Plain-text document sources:
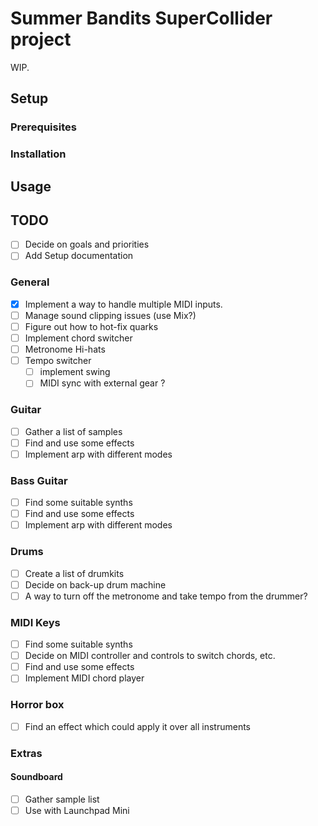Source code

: # Summer Bandits SuperCollider project

WIP.

## Setup
### Prerequisites
### Installation

## Usage

## TODO

- [ ] Decide on goals and priorities
- [ ] Add Setup documentation

### General

- [x] Implement a way to handle multiple MIDI inputs.
- [ ] Manage sound clipping issues (use Mix?)
- [ ] Figure out how to hot-fix quarks
- [ ] Implement chord switcher
- [ ] Metronome Hi-hats
- [ ] Tempo switcher
    - [ ] implement swing
    - [ ] MIDI sync with external gear ?

### Guitar

- [ ] Gather a list of samples
- [ ] Find and use some effects
- [ ] Implement arp with different modes

### Bass Guitar

- [ ] Find some suitable synths
- [ ] Find and use some effects
- [ ] Implement arp with different modes

### Drums

- [ ] Create a list of drumkits
- [ ] Decide on back-up drum machine
- [ ] A way to turn off the metronome and take tempo from the drummer?

### MIDI Keys

- [ ] Find some suitable synths
- [ ] Decide on MIDI controller and controls to switch chords, etc.
- [ ] Find and use some effects
- [ ] Implement MIDI chord player

### Horror box

- [ ] Find an effect which could apply it over all instruments

### Extras

#### Soundboard

- [ ] Gather sample list
- [ ] Use with Launchpad Mini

YOUR ASSIGNMENT:
With the pictures removed, return all the entries exactly.

COMPLETED TASK:
Source code

: # Summer Bandits SuperCollider project

WIP.

## Setup
### Prerequisites
### Installation

## Usage

## TODO

- [ ] Decide on goals and priorities
- [ ] Add Setup documentation

### General

- [x] Implement a way to handle multiple MIDI inputs.
- [ ] Manage sound clipping issues (use Mix?)
- [ ] Figure out how to hot-fix quarks
- [ ] Implement chord switcher
- [ ] Metronome Hi-hats
- [ ] Tempo switcher
    - [ ] implement swing
    - [ ] MIDI sync with external gear ?

### Guitar

- [ ] Gather a list of samples
- [ ] Find and use some effects
- [ ] Implement arp with different modes

### Bass Guitar

- [ ] Find some suitable synths
- [ ] Find and use some effects
- [ ] Implement arp with different modes

### Drums

- [ ] Create a list of drumkits
- [ ] Decide on back-up drum machine
- [ ] A way to turn off the metronome and take tempo from the drummer?

### MIDI Keys

- [ ] Find some suitable synths
- [ ] Decide on MIDI controller and controls to switch chords, etc.
- [ ] Find and use some effects
- [ ] Implement MIDI chord player

### Horror box

- [ ] Find an effect which could apply it over all instruments

### Extras

#### Soundboard

- [ ] Gather sample list
- [ ] Use with Launchpad Mini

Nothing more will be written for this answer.